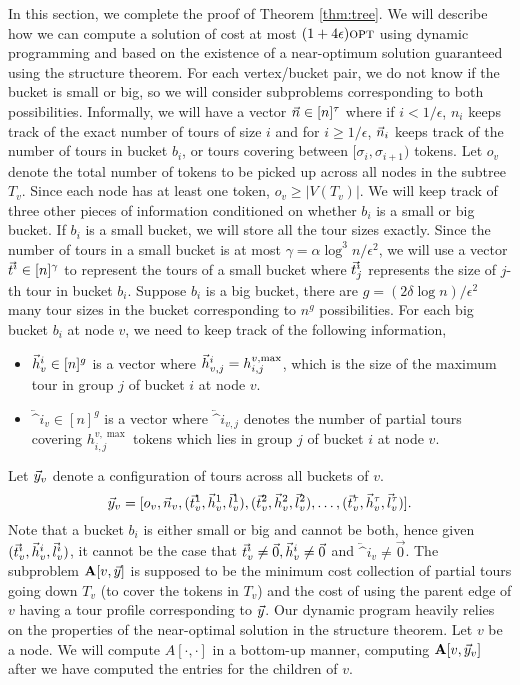 \documentclass[twoside,leqno]{article}
\newcommand{\opt}{\mbox{\sc opt}}
\newcommand{\eps}{\epsilon}
\begin{document}
In this section, we complete the proof of Theorem \ref{thm:tree}. We will describe how we can compute a solution of cost at most $(1 + 4\eps)\opt$ using dynamic programming and based on the existence of a near-optimum solution guaranteed using the structure theorem.
For each vertex/bucket pair, we do not know if the bucket is small or big, so we will consider subproblems corresponding to both possibilities. Informally, we will have a vector $\vec{n} \in [n]^{\tau}$ where if $i < 1/\eps$, $n_i$ keeps track of the exact number of tours of size $i$ and for $i \ge 1/\eps$, $\vec{n}_i$ keeps track of the number of tours in bucket $b_i$, or tours covering between $[\sigma_i, \sigma_{i+1})$ tokens. Let $o_v$ denote the total number of tokens to be picked up across all nodes in the subtree $T_v$. Since each node has at least one token, $o_v \ge |V(T_v)|$. We will keep track of three other pieces of information conditioned on whether $b_i$ is a small or big bucket. If $b_i$ is a small bucket, we will store all the tour sizes exactly. Since the number of tours in a small bucket is at most $\gamma = \alpha \log^3n /\eps^2$, we will use a vector $\vec{t}^i \in [n]^\gamma$ to represent the tours of a small bucket where $\vec{t}^i_j$ represents the size of $j$-th tour in bucket $b_i$. Suppose $b_i$ is a big bucket, there are $g = (2\delta \log n)/\eps^2 $ many tour sizes in the bucket corresponding to $n^g$ possibilities. For each big bucket $b_i$ at node $v$, we need to keep track of the following information,
\begin{itemize}
    \item $\vec{h}^i_v \in [n]^g$ is a vector where $\vec{h}^i_{v,j} = h^{v, \max}_{i,j}$, which is the size of the maximum tour in group $j$ of bucket $i$ at node $v$.
    \item $\lvec^i_v \in [n]^g$ is a vector where $\lvec^i_{v,j}$ denotes the number of partial tours covering $h^{v, \max}_{i,j}$ tokens which lies in group $j$ of bucket $i$ at node $v$.
\end{itemize}
Let $\vec{y}_v$ denote a configuration of tours across all buckets of $v$.
$$\vec{y}_v = [o_v, \vec{n}_v, (\vec{t}_v^1, \vec{h}_v^1, \vec{l}_v^1), (\vec{t}_v^2, \vec{h}_v^2, \vec{l}_v^2), \ldots, (\vec{t}_v^\tau, \vec{h}_v^\tau, \vec{l}_v^\tau)].$$
Note that a bucket $b_i$ is either small or big and cannot be both, hence given $(\vec{t}^i_v, \vec{h}^i_v, \vec{l}^i_v)$, it cannot be the case that $\vec{t}^i_v \neq \vec{0}, \vec{h}^i_v \neq \vec{0}$ and $\lvec^i_v \neq \vec{0}$.
The subproblem $\textbf{A}[v, \vec{y}]$ is supposed to be the minimum cost collection of partial tours going down $T_v$ (to cover the tokens in $T_v$) and the cost of using the parent edge of $v$ having a tour profile corresponding to $\vec{y}$. Our dynamic program heavily relies on the properties of the near-optimal solution in the structure theorem.  Let $v$ be a node. We will compute $A[\cdot, \cdot]$ in a bottom-up manner, computing $\textbf{A}[v, \vec{y}_v]$ after we have computed the entries for the children of $v$.
\end{document}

^^^^^^^^^^^^^^^^

Exactly how many lines in the listing above contain the string "lvec"? Give the number without comment.

2